Following is the "read" documentation as reference:
read [-ers] [-u fd] [-t timeout] [-a aname] [-p prompt] [-n nchars] [-d delim] [name ...]
One line is read from the standard input, or from the file descriptor fd supplied as an argument to the -u option, and the first word is assigned to the first name, the second word to the second name, and so on, with leftover words and their intervening separators assigned to the last name. If there are fewer words read from the input stream than names, the remaining names are assigned empty values. The characters in IFS are used to split the line into words. The backslash character (\) may be used to remove any special meaning for the next character read and for line continuation. Options, if supplied, have the following meanings:
-a aname
The words are assigned to sequential indices of the array variable aname, starting at 0. aname is unset before any new values are assigned. Other name arguments are ignored.
-d delim
The first character of delim is used to terminate the input line, rather than newline.

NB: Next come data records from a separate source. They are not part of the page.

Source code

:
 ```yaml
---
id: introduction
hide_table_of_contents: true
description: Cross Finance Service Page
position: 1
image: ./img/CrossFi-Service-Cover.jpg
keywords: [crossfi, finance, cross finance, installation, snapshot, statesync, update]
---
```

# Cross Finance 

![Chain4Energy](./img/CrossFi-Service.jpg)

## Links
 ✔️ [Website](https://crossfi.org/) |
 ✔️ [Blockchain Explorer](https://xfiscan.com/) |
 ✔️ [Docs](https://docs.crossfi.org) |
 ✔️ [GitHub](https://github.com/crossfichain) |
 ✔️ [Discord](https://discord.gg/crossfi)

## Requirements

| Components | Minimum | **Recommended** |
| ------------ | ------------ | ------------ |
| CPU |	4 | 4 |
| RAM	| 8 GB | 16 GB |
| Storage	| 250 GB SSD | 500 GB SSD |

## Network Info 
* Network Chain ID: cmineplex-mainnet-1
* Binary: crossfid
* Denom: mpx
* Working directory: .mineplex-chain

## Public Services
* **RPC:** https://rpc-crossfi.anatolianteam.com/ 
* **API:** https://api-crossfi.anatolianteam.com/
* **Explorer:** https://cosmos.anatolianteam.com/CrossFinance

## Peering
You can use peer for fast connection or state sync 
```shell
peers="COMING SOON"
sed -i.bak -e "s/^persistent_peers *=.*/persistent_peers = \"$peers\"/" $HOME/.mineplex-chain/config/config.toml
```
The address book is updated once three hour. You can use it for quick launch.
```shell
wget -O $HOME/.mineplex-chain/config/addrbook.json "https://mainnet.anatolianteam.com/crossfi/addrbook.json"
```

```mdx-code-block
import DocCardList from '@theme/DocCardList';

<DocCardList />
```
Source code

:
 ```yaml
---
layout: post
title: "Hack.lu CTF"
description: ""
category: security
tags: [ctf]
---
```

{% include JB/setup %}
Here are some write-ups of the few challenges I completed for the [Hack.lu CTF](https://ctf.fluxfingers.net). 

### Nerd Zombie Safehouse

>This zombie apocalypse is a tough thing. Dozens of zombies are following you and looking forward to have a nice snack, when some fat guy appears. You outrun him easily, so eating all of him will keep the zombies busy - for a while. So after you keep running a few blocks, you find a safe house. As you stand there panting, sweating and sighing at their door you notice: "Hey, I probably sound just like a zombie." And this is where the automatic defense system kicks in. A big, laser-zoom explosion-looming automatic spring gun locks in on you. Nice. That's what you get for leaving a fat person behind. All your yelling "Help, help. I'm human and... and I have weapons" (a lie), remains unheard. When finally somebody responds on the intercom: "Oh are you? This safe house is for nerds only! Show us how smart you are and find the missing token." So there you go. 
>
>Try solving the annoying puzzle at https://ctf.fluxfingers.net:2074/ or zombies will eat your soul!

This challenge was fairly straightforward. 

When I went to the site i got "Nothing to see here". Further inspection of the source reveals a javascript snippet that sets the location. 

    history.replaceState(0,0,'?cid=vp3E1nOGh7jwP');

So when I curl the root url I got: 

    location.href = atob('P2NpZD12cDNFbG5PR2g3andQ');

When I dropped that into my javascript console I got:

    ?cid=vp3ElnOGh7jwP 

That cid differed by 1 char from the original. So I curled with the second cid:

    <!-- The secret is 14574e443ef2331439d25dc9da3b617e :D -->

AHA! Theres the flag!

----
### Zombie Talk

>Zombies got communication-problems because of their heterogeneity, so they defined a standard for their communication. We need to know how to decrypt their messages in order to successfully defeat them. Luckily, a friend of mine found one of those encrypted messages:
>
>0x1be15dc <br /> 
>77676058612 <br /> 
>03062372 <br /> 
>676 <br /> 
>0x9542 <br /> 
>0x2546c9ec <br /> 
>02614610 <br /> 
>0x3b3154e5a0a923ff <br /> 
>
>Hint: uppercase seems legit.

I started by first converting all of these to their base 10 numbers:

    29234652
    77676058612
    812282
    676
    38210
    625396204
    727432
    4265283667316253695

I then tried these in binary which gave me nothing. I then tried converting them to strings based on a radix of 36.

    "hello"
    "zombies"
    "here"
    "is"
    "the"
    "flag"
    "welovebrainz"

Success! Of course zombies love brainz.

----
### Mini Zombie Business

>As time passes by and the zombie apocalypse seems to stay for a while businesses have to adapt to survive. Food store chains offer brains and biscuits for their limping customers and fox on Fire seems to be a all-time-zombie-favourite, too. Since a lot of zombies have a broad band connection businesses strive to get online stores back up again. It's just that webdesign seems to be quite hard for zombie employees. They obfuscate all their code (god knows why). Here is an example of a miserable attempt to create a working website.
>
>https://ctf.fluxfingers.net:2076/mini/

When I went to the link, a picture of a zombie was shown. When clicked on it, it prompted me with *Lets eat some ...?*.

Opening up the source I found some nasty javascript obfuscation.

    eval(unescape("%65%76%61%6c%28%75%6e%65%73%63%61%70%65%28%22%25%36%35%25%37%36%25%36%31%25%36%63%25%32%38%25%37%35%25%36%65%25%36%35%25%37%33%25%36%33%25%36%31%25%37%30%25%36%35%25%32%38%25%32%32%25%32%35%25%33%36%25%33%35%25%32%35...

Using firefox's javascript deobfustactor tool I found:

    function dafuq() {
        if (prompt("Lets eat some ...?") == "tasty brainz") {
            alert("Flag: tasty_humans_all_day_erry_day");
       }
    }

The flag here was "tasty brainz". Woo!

-e If the standard input is coming from a terminal, readline (see READLINE above) is used to obtain the line.
-n nchars
read returns after reading nchars characters rather than waiting for a complete line of input.
-p prompt
Display prompt on standard error, without a trailing newline, before attempting to read any input. The prompt is displayed only if input is coming from a terminal.
-r Backslash does not act as an escape character. The backslash is considered to be part of the line. In particular, a backslash-newline pair may not be used as a line continuation.
-s Silent mode. If input is coming from a terminal, characters are not echoed.
-t timeout
Cause read to time out and return failure if a complete line of input is not read within timeout seconds. This option has no effect if read is not reading input from the terminal or a pipe.
-u fd Read input from file descriptor fd.
If no names are supplied, the line read is assigned to the variable REPLY. The return code is zero, unless end-of-file is encountered, read times out, or an invalid file descriptor is supplied as the argument to -u.